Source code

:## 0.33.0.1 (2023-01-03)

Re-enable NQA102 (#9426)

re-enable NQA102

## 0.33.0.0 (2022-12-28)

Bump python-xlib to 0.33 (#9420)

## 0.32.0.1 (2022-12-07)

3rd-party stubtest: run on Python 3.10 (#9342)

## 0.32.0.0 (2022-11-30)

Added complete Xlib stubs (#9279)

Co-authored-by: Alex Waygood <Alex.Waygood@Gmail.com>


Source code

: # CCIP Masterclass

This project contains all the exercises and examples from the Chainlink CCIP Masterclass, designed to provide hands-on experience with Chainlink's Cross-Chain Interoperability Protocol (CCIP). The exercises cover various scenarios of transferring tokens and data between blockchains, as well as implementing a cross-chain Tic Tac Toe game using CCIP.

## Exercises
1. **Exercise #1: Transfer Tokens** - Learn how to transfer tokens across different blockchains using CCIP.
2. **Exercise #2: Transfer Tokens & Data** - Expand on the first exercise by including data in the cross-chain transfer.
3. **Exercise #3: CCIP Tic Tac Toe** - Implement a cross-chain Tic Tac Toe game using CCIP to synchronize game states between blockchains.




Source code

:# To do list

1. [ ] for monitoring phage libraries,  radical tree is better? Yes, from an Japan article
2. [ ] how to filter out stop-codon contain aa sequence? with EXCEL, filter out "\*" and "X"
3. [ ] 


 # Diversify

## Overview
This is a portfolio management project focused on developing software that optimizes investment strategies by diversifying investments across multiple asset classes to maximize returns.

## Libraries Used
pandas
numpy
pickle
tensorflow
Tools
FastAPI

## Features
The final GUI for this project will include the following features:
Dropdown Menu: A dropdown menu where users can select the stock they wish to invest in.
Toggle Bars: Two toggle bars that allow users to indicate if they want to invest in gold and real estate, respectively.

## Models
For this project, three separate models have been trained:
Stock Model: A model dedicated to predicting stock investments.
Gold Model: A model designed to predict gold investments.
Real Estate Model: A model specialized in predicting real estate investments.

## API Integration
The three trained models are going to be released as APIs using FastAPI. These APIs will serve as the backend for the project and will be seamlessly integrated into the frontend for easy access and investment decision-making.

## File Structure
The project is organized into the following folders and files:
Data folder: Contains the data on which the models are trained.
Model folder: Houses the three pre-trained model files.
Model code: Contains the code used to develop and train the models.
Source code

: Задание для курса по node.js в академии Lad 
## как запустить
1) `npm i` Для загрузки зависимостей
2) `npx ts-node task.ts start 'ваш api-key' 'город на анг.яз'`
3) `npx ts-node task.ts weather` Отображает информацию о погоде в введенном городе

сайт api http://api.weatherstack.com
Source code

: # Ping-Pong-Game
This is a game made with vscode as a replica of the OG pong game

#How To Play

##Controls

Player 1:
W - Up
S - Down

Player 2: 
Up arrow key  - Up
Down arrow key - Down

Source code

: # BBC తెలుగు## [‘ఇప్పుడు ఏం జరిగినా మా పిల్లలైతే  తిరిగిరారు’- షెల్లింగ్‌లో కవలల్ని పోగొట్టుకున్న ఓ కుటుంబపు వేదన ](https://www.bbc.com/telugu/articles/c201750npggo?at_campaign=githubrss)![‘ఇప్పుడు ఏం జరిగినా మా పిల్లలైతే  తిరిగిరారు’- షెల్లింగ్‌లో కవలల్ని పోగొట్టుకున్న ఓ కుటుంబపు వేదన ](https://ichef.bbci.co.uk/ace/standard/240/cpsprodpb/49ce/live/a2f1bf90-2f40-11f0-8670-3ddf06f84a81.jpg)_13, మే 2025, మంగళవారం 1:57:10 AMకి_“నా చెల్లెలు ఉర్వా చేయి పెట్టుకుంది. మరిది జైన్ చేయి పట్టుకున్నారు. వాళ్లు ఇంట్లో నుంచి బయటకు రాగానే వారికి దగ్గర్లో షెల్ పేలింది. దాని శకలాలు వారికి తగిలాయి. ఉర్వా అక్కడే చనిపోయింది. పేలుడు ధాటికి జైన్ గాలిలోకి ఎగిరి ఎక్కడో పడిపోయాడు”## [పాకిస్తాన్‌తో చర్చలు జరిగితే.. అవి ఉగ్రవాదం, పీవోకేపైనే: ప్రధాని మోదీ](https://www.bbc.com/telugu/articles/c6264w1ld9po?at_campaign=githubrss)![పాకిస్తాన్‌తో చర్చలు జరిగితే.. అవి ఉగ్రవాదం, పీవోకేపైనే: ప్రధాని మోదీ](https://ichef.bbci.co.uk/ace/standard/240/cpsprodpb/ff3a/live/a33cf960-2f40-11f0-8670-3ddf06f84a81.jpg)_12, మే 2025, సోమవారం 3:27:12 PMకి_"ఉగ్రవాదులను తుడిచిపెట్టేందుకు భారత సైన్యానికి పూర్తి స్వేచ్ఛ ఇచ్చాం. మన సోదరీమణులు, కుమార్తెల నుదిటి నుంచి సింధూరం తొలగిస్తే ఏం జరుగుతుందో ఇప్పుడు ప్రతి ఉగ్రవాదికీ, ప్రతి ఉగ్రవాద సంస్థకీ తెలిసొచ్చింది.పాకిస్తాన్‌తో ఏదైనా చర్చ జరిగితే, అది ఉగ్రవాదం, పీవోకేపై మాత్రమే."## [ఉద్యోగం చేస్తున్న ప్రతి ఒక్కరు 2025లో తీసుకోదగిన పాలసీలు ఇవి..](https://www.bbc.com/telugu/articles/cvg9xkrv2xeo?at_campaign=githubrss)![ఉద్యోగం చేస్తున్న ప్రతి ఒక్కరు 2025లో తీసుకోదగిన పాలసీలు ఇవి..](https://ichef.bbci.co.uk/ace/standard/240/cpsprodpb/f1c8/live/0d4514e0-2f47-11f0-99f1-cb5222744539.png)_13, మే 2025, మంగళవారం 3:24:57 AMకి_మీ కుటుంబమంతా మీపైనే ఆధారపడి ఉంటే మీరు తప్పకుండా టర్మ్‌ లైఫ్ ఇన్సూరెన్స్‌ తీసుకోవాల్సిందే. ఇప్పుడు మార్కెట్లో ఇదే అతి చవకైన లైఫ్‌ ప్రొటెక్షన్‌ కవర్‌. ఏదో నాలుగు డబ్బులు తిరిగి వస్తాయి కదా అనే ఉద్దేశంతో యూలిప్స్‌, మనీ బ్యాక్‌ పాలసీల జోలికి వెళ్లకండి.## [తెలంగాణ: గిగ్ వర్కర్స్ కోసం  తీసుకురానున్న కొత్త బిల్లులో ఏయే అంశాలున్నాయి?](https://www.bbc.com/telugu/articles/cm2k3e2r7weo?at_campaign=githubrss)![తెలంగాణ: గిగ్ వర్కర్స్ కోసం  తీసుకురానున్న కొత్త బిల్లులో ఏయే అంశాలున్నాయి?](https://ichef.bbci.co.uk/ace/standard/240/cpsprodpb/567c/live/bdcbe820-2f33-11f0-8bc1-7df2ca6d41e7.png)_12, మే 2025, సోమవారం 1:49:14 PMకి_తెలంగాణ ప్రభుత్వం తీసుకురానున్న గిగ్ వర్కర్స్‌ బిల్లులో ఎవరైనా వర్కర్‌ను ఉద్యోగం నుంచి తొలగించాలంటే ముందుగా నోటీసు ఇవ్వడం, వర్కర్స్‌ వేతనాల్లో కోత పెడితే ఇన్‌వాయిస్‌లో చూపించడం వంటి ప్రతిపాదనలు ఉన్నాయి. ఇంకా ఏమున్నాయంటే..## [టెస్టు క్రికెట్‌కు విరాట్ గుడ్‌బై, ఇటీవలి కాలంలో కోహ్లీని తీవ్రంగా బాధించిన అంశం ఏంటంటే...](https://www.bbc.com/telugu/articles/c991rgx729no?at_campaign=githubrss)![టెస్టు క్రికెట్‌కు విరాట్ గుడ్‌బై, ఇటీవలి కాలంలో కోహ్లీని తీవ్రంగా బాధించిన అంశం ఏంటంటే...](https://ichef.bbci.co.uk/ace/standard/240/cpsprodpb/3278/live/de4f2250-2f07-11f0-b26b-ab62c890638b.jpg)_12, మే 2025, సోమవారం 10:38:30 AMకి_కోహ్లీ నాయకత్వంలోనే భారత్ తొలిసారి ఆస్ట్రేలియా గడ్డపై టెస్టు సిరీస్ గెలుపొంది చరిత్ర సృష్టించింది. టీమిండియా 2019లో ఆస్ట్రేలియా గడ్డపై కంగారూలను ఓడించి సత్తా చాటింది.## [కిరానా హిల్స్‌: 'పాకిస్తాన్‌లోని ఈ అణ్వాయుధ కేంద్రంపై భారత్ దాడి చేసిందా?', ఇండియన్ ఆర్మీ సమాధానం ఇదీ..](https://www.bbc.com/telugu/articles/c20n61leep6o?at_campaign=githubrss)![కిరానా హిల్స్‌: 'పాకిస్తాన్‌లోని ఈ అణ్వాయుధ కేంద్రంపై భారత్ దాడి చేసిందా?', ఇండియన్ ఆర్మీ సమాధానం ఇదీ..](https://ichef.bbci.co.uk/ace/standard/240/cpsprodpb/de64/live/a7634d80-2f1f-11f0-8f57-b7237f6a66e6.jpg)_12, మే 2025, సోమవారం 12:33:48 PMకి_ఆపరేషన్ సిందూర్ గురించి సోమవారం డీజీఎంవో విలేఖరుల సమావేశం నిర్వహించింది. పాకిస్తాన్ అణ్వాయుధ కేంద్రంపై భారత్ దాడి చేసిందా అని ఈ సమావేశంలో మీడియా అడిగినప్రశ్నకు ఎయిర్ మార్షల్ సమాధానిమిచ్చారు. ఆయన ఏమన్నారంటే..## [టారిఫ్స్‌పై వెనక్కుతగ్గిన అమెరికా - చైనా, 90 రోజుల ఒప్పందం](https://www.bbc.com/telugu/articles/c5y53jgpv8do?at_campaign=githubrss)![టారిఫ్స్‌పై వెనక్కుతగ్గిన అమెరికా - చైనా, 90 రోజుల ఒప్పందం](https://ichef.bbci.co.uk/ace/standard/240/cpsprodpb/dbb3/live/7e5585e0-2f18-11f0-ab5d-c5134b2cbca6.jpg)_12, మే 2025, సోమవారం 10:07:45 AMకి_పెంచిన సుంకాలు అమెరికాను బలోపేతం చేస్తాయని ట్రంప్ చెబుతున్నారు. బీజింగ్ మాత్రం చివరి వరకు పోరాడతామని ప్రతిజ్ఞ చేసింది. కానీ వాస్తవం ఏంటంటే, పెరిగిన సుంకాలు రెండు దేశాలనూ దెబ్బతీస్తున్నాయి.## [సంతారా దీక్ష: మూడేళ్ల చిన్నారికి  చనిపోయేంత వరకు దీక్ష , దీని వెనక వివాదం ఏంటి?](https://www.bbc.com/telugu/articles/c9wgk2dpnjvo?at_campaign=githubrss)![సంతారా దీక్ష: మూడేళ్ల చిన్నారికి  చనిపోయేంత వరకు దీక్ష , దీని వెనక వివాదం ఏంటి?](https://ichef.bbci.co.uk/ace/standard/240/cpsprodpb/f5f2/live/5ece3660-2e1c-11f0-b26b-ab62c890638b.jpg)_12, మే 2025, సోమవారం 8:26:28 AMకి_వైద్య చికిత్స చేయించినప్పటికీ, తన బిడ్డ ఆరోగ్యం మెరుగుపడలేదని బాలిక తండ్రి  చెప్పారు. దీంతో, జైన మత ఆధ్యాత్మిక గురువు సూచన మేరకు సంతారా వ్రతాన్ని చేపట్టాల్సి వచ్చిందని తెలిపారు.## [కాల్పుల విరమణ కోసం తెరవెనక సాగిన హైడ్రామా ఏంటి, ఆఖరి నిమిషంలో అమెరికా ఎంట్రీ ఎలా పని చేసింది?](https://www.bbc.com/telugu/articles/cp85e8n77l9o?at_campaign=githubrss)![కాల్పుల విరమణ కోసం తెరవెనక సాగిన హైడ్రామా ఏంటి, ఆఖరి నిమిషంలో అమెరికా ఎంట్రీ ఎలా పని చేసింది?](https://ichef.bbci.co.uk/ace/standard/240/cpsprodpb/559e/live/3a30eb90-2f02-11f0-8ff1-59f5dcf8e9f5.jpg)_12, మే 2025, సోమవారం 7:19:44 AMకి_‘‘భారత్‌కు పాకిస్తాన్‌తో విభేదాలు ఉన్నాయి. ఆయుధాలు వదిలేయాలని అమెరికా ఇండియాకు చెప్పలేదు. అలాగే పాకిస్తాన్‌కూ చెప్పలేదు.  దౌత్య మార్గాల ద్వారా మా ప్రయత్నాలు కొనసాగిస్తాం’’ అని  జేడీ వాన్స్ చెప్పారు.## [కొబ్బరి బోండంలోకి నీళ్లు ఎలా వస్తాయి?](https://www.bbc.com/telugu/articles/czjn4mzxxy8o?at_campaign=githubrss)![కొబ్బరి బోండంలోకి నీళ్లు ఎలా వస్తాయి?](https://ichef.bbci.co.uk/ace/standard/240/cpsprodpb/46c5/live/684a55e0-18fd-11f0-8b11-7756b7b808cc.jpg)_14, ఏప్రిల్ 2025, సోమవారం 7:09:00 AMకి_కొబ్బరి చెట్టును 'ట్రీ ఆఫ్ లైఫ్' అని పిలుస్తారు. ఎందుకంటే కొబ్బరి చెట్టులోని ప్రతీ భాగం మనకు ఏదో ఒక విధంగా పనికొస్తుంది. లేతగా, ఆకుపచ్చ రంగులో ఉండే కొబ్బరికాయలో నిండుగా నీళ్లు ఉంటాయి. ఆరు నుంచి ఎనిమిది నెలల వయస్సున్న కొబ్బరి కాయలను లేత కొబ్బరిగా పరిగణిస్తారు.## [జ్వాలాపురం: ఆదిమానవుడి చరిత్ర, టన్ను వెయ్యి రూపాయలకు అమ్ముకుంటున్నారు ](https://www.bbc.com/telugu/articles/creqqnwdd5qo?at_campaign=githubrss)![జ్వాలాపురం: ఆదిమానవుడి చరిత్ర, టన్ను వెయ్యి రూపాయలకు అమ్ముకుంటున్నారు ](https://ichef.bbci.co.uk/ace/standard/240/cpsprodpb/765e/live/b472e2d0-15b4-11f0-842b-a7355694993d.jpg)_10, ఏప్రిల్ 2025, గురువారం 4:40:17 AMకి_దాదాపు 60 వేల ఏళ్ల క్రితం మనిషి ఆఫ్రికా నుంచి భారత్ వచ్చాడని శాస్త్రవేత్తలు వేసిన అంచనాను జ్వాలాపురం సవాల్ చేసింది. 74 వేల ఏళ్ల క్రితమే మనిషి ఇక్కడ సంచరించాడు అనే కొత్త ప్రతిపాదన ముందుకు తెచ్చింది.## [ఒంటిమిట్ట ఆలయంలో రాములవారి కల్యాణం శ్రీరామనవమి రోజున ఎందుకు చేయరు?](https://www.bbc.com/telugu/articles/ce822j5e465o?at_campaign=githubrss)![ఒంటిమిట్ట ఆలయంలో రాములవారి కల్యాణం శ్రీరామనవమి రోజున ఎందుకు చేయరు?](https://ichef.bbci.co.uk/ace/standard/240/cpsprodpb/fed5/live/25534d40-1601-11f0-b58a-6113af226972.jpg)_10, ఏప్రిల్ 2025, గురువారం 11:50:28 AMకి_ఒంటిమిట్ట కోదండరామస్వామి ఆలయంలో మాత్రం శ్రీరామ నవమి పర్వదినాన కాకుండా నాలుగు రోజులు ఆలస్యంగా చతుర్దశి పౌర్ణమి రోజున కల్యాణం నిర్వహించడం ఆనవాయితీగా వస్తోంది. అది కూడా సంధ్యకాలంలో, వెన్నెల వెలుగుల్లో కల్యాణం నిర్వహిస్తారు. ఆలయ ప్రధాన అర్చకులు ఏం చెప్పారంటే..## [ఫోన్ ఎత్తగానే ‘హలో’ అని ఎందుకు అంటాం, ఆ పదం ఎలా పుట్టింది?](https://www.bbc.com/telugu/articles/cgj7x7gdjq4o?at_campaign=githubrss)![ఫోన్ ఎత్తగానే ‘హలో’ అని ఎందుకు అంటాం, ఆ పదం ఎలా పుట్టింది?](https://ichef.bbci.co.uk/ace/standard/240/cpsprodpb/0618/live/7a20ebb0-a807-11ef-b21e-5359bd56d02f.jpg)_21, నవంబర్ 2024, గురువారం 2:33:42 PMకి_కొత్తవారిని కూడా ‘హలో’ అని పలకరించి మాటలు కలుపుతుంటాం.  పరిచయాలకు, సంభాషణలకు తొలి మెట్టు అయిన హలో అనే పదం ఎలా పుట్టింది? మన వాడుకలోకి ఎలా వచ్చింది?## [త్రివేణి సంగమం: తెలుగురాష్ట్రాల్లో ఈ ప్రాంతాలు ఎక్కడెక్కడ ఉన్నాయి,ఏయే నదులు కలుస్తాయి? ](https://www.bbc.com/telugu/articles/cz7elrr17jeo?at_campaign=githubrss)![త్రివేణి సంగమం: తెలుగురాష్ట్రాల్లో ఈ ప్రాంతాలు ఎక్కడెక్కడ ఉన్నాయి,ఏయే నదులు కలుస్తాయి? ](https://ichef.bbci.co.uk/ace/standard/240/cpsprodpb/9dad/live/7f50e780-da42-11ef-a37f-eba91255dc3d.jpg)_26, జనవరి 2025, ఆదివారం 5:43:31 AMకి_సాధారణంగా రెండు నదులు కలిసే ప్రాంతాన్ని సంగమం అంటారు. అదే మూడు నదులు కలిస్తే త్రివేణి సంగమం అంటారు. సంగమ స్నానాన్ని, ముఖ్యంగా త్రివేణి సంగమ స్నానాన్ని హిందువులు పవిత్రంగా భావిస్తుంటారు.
☆ ☆ ☆ ☆ ☆
● **Work instruction**
Of the entries above, repeat exactly the lines between the line with "3. **Exercise #3: CCIP" and the line with "The final GUI", inclusive, and no others.

● **Result for this exercise**
3. **Exercise #3: CCIP Tic Tac Toe** - Implement a cross-chain Tic Tac Toe game using CCIP to synchronize game states between blockchains.




Source code

:# To do list

1. [ ] for monitoring phage libraries,  radical tree is better? Yes, from an Japan article
2. [ ] how to filter out stop-codon contain aa sequence? with EXCEL, filter out "\*" and "X"
3. [ ] 


 # Diversify

## Overview
This is a portfolio management project focused on developing software that optimizes investment strategies by diversifying investments across multiple asset classes to maximize returns.

## Libraries Used
pandas
numpy
pickle
tensorflow
Tools
FastAPI

## Features
The final GUI for this project will include the following features:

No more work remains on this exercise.